**What this task involves:** Copy exactly the lines from the start of the data below through the one that carries "- Os ícones", and only those.

#### Provided records ####

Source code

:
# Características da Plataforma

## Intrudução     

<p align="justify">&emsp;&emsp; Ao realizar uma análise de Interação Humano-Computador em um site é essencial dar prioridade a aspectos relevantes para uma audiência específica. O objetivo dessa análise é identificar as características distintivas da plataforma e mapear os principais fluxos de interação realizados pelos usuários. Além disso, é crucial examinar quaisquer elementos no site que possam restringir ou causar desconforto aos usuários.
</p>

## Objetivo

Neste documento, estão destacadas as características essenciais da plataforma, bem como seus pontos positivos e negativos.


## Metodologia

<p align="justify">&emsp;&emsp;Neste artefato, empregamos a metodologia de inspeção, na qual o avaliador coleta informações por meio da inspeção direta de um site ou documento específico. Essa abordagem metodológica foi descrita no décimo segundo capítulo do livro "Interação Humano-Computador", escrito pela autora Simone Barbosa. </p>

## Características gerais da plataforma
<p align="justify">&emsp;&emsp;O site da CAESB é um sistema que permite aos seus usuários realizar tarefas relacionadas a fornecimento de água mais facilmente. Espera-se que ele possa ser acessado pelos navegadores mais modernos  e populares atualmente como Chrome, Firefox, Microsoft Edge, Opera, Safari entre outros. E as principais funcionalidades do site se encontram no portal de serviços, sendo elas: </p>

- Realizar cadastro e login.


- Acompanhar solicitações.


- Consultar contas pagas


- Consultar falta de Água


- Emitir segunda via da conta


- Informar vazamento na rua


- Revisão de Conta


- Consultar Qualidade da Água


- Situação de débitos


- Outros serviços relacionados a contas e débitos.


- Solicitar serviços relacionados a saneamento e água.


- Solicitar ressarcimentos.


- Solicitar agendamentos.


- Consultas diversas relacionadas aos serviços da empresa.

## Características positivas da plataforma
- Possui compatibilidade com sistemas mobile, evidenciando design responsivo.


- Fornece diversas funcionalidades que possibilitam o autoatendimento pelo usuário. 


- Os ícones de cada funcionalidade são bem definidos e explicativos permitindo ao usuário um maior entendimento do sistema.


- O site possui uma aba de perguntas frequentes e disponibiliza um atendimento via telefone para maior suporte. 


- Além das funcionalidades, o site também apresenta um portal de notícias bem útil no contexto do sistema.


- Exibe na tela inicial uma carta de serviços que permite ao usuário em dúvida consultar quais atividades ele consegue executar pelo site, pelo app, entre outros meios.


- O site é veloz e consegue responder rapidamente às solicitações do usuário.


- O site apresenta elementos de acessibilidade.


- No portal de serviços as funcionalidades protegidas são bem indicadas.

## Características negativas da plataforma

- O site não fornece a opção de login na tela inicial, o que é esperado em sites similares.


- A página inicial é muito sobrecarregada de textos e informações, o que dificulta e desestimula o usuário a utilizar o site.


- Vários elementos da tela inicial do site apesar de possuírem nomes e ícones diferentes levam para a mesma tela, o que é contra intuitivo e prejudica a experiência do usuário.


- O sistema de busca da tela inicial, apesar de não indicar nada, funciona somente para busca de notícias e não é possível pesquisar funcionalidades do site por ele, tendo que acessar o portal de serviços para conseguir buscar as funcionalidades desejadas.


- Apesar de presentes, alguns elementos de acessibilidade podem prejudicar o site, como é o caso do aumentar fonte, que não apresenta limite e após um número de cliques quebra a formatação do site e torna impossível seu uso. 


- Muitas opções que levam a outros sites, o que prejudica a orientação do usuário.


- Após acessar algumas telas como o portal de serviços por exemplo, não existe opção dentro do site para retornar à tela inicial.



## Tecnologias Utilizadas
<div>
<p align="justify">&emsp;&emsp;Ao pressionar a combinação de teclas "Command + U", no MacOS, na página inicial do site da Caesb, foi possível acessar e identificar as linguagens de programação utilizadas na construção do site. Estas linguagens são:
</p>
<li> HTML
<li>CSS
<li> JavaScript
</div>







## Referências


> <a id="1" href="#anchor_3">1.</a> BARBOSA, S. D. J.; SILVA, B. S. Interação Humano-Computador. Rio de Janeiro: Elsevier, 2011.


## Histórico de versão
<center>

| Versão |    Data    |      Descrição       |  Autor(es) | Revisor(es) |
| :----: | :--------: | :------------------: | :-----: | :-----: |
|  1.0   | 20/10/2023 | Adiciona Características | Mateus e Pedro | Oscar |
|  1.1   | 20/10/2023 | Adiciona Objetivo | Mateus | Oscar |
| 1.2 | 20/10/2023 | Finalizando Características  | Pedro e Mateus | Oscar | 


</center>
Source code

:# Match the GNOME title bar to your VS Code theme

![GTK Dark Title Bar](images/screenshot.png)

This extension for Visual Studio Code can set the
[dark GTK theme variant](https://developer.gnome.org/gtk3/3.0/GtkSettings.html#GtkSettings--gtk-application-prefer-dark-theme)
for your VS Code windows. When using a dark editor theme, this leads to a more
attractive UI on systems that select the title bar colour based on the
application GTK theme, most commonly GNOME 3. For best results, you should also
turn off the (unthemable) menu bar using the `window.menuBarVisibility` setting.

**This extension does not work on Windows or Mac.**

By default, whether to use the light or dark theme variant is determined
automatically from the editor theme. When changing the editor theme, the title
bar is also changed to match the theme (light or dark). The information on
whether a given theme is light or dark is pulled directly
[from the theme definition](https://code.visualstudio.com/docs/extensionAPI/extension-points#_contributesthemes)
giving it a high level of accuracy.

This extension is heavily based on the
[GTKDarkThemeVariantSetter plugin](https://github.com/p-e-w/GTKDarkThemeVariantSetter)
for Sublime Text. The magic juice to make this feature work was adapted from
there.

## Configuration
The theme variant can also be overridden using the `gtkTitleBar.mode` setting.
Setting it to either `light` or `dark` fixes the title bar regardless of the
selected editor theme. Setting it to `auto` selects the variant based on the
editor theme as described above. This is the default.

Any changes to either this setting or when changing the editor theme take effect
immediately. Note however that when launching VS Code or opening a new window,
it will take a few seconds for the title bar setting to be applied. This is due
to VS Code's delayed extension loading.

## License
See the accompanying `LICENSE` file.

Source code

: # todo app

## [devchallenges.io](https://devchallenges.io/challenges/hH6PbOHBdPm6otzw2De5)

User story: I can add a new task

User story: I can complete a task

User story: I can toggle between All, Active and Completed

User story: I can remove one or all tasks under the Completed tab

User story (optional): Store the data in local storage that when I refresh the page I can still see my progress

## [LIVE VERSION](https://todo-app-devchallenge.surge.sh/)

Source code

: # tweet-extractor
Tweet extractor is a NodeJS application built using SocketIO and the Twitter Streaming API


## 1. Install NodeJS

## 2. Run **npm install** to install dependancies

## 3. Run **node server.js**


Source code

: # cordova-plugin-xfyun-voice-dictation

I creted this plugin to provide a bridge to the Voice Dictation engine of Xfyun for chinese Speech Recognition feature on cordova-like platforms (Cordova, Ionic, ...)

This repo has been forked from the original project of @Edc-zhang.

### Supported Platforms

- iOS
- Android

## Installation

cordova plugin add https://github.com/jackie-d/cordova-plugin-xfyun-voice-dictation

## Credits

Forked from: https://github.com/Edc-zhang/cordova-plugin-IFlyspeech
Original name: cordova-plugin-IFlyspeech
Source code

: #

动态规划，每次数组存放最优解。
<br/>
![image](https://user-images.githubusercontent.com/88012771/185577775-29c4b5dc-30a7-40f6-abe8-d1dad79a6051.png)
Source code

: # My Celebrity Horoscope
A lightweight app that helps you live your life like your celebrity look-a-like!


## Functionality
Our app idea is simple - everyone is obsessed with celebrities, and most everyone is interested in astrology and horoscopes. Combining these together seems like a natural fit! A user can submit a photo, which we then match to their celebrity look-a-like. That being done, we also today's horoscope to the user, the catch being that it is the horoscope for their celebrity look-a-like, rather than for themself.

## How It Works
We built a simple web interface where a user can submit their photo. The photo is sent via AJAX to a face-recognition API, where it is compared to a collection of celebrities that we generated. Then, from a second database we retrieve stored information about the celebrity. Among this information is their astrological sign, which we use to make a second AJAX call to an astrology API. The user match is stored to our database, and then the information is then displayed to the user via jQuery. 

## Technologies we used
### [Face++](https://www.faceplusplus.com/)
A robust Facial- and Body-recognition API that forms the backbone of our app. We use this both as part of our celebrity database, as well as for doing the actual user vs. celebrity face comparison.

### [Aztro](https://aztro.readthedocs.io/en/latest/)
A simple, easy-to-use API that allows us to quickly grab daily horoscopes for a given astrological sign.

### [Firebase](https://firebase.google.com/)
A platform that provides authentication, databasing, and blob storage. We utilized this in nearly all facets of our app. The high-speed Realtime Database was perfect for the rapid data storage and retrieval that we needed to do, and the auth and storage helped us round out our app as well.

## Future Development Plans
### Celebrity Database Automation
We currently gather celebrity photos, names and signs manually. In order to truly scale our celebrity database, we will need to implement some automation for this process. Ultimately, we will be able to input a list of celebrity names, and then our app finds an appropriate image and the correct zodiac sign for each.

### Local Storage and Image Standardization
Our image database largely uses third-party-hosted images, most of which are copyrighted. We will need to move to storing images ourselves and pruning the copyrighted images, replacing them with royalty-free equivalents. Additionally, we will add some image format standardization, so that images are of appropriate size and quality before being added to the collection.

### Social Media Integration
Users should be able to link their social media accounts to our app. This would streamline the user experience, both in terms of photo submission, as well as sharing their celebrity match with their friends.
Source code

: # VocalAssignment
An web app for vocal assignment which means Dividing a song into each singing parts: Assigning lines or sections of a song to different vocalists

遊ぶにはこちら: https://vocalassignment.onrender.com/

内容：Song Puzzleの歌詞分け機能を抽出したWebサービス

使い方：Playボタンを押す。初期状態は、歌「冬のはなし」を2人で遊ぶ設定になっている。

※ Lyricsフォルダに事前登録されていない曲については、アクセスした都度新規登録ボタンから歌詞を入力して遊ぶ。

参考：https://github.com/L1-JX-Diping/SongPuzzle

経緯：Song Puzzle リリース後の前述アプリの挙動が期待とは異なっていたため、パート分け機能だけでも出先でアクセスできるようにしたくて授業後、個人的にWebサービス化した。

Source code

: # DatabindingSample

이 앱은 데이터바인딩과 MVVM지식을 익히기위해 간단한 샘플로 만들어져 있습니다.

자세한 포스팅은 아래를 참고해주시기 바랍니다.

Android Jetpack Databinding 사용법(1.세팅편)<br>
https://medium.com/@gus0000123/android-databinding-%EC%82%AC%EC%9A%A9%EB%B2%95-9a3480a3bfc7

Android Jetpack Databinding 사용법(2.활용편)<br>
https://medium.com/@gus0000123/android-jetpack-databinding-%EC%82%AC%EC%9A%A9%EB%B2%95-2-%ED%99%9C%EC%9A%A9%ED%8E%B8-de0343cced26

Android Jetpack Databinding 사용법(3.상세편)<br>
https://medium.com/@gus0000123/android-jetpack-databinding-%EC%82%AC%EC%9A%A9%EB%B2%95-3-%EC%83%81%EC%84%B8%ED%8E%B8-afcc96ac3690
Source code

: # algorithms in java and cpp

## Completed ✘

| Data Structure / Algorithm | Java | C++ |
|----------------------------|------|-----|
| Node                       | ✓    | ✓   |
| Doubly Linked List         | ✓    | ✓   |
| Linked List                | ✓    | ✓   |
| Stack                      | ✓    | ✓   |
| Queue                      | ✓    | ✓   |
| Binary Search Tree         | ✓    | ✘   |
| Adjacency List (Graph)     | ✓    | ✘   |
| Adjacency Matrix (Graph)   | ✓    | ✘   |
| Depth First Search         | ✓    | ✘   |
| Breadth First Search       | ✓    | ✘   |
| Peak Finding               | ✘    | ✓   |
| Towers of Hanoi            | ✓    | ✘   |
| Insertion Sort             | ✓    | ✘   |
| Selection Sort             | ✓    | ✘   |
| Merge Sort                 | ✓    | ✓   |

####

**Result below:**
Source code

:
# Características da Plataforma

## Intrudução     

<p align="justify">&emsp;&emsp; Ao realizar uma análise de Interação Humano-Computador em um site é essencial dar prioridade a aspectos relevantes para uma audiência específica. O objetivo dessa análise é identificar as características distintivas da plataforma e mapear os principais fluxos de interação realizados pelos usuários. Além disso, é crucial examinar quaisquer elementos no site que possam restringir ou causar desconforto aos usuários.
</p>

## Objetivo

Neste documento, estão destacadas as características essenciais da plataforma, bem como seus pontos positivos e negativos.


## Metodologia

<p align="justify">&emsp;&emsp;Neste artefato, empregamos a metodologia de inspeção, na qual o avaliador coleta informações por meio da inspeção direta de um site ou documento específico. Essa abordagem metodológica foi descrita no décimo segundo capítulo do livro "Interação Humano-Computador", escrito pela autora Simone Barbosa. </p>

## Características gerais da plataforma
<p align="justify">&emsp;&emsp;O site da CAESB é um sistema que permite aos seus usuários realizar tarefas relacionadas a fornecimento de água mais facilmente. Espera-se que ele possa ser acessado pelos navegadores mais modernos  e populares atualmente como Chrome, Firefox, Microsoft Edge, Opera, Safari entre outros. E as principais funcionalidades do site se encontram no portal de serviços, sendo elas: </p>

- Realizar cadastro e login.


- Acompanhar solicitações.


- Consultar contas pagas


- Consultar falta de Água


- Emitir segunda via da conta


- Informar vazamento na rua


- Revisão de Conta


- Consultar Qualidade da Água


- Situação de débitos


- Outros serviços relacionados a contas e débitos.


- Solicitar serviços relacionados a saneamento e água.


- Solicitar ressarcimentos.


- Solicitar agendamentos.


- Consultas diversas relacionadas aos serviços da empresa.

## Características positivas da plataforma
- Possui compatibilidade com sistemas mobile, evidenciando design responsivo.


- Fornece diversas funcionalidades que possibilitam o autoatendimento pelo usuário. 


- Os ícones de cada funcionalidade são bem definidos e explicativos permitindo ao usuário um maior entendimento do sistema.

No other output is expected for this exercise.